### Problem to solve
Only one stretch of the listing below is wanted. Give it again exactly, from the line with "## Getting Started" through the line with "## Submission".

### Given entries

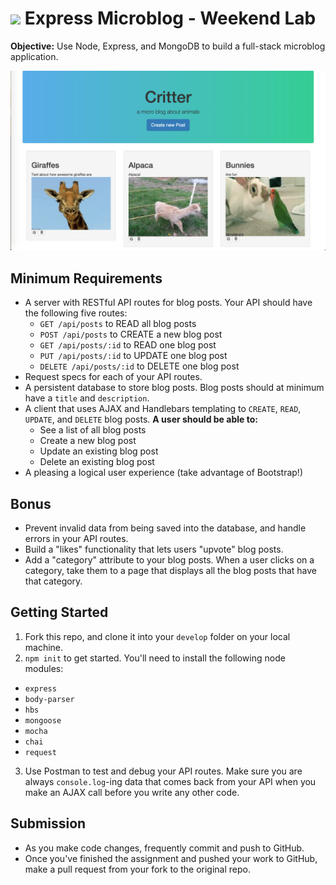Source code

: # <img src="https://cloud.githubusercontent.com/assets/7833470/10899314/63829980-8188-11e5-8cdd-4ded5bcb6e36.png" height="60"> Express Microblog - Weekend Lab

**Objective:** Use Node, Express, and MongoDB to build a full-stack microblog application.

![screenshot](screenshot.png)

## Minimum Requirements

* A server with RESTful API routes for blog posts. Your API should have the following five routes:
  * `GET /api/posts` to READ all blog posts
  * `POST /api/posts` to CREATE a new blog post
  * `GET /api/posts/:id` to READ one blog post
  * `PUT /api/posts/:id` to UPDATE one blog post
  * `DELETE /api/posts/:id` to DELETE one blog post
* Request specs for each of your API routes.
* A persistent database to store blog posts. Blog posts should at minimum have a `title` and `description`.
* A client that uses AJAX and Handlebars templating to `CREATE`, `READ`, `UPDATE`, and `DELETE` blog posts. **A user should be able to:**
  * See a list of all blog posts
  * Create a new blog post
  * Update an existing blog post
  * Delete an existing blog post
* A pleasing a logical user experience (take advantage of Bootstrap!)

## Bonus

* Prevent invalid data from being saved into the database, and handle errors in your API routes.
* Build a "likes" functionality that lets users "upvote" blog posts.
* Add a "category" attribute to your blog posts. When a user clicks on a category, take them to a page that displays all the blog posts that have that category.

## Getting Started

1. Fork this repo, and clone it into your `develop` folder on your local machine.
2. `npm init` to get started. You'll need to install the following node modules:
  * `express`
  * `body-parser`
  * `hbs`
  * `mongoose`
  * `mocha`
  * `chai`
  * `request`
3. Use Postman to test and debug your API routes. Make sure you are always `console.log`-ing data that comes back from your API when you make an AJAX call before you write any other code.

## Submission

* As you make code changes, frequently commit and push to GitHub.
* Once you've finished the assignment and pushed your work to GitHub, make a pull request from your fork to the original repo.
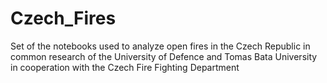 # Czech_Fires
Set of the notebooks used to analyze open fires in the Czech Republic in common research of the University of Defence and Tomas Bata University in cooperation with the Czech Fire Fighting Department

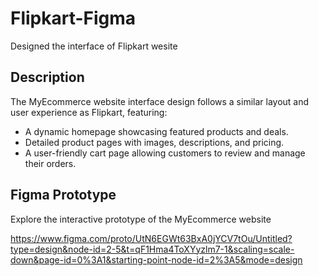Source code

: # Flipkart-Figma
Designed the interface of Flipkart wesite

## Description

The MyEcommerce website interface design follows a similar layout and user experience as Flipkart, featuring:

- A dynamic homepage showcasing featured products and deals.
- Detailed product pages with images, descriptions, and pricing.
- A user-friendly cart page allowing customers to review and manage their orders.

## Figma Prototype

Explore the interactive prototype of the MyEcommerce website <br>

https://www.figma.com/proto/UtN6EGWt63BxA0jYCV7tOu/Untitled?type=design&node-id=2-5&t=qF1Hma4ToXYyzlm7-1&scaling=scale-down&page-id=0%3A1&starting-point-node-id=2%3A5&mode=design
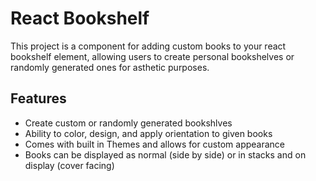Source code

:# React Bookshelf

This project is a component for adding custom books to your react bookshelf element, allowing users to create personal bookshelves or randomly generated ones for asthetic purposes.


## Features

- Create custom or randomly generated bookshlves
- Ability to color, design, and apply orientation to given books
- Comes with built in Themes and allows for custom appearance
- Books can be displayed as normal (side by side) or in stacks and on display (cover facing)
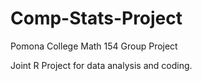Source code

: # Comp-Stats-Project
Pomona College Math 154 Group Project

Joint R Project for data analysis and coding.
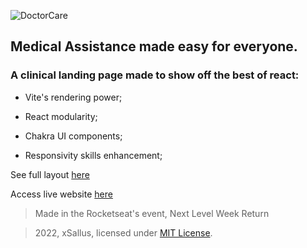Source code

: ![DoctorCare](https://raw.githubusercontent.com/xSallus/nlw-return-doctor-care/main/public/logo.svg)

## Medical Assistance made easy for everyone.

### A clinical landing page made to show off the best of react:

* Vite's rendering power;

* React modularity;

* Chakra UI components;

* Responsivity skills enhancement;

See full layout [here](https://www.figma.com/file/H2U2hn1kO5pD9EkAX83bS2/DoctorCare-(Community))

Access live website [here](https://doctor-care-delta.vercel.app)

> Made in the Rocketseat's event,
> Next Level Week Return

> 2022, xSallus, licensed under [MIT License](./LICENSE).
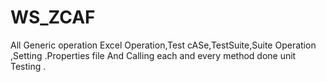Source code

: # WS_ZCAF
All Generic operation Excel Operation,Test cASe,TestSuite,Suite Operation ,Setting .Properties file And Calling each and every method done unit Testing .
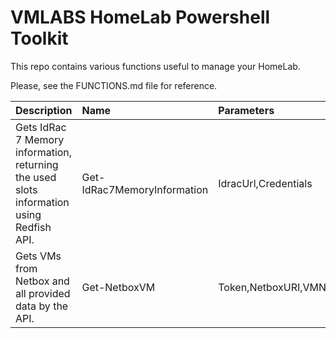 
# VMLABS HomeLab Powershell Toolkit

This repo contains various functions useful to manage your HomeLab.

Please, see the FUNCTIONS.md file for reference.

|Description|Name|Parameters|
|:--|:--|:--|
|Gets IdRac 7 Memory information, returning the used slots information using Redfish API.|Get-IdRac7MemoryInformation|IdracUrl,Credentials|
|Gets VMs from Netbox and all provided data by the API.|Get-NetboxVM|Token,NetboxURI,VMName|

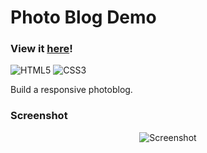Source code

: # Photo Blog Demo

### View it [here](https://guillaumeauger85.github.io/PhotoBlogDemo/)!

![HTML5](https://img.shields.io/badge/html5-%23E34F26.svg?style=for-the-badge&logo=html5&logoColor=white) ![CSS3](https://img.shields.io/badge/css3-%231572B6.svg?style=for-the-badge&logo=css3&logoColor=white)

Build a responsive photoblog.

### Screenshot

<p align="center">
  <img src="https://user-images.githubusercontent.com/49698792/181401803-8ec4acb4-f0fd-4d33-9aeb-7c6e0cbe26ba.PNG" alt="Screenshot">
</p>






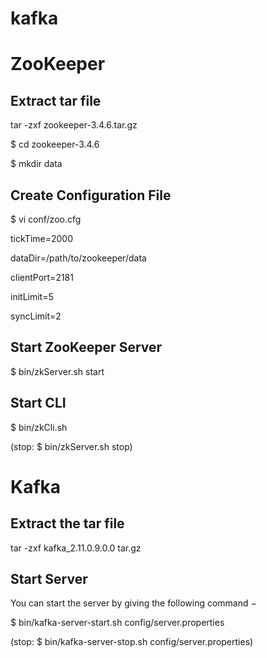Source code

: # kafka

# ZooKeeper

## Extract tar file
tar -zxf zookeeper-3.4.6.tar.gz

$ cd zookeeper-3.4.6

$ mkdir data

## Create Configuration File
$ vi conf/zoo.cfg

tickTime=2000

dataDir=/path/to/zookeeper/data

clientPort=2181

initLimit=5

syncLimit=2

## Start ZooKeeper Server
$ bin/zkServer.sh start

## Start CLI
$ bin/zkCli.sh

(stop: $ bin/zkServer.sh stop)

# Kafka

## Extract the tar file
tar -zxf kafka_2.11.0.9.0.0 tar.gz

## Start Server
You can start the server by giving the following command −

$ bin/kafka-server-start.sh config/server.properties

(stop: $ bin/kafka-server-stop.sh config/server.properties)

### Output of the task
## Getting Started

1. Fork this repo, and clone it into your `develop` folder on your local machine.
2. `npm init` to get started. You'll need to install the following node modules:
  * `express`
  * `body-parser`
  * `hbs`
  * `mongoose`
  * `mocha`
  * `chai`
  * `request`
3. Use Postman to test and debug your API routes. Make sure you are always `console.log`-ing data that comes back from your API when you make an AJAX call before you write any other code.

## Submission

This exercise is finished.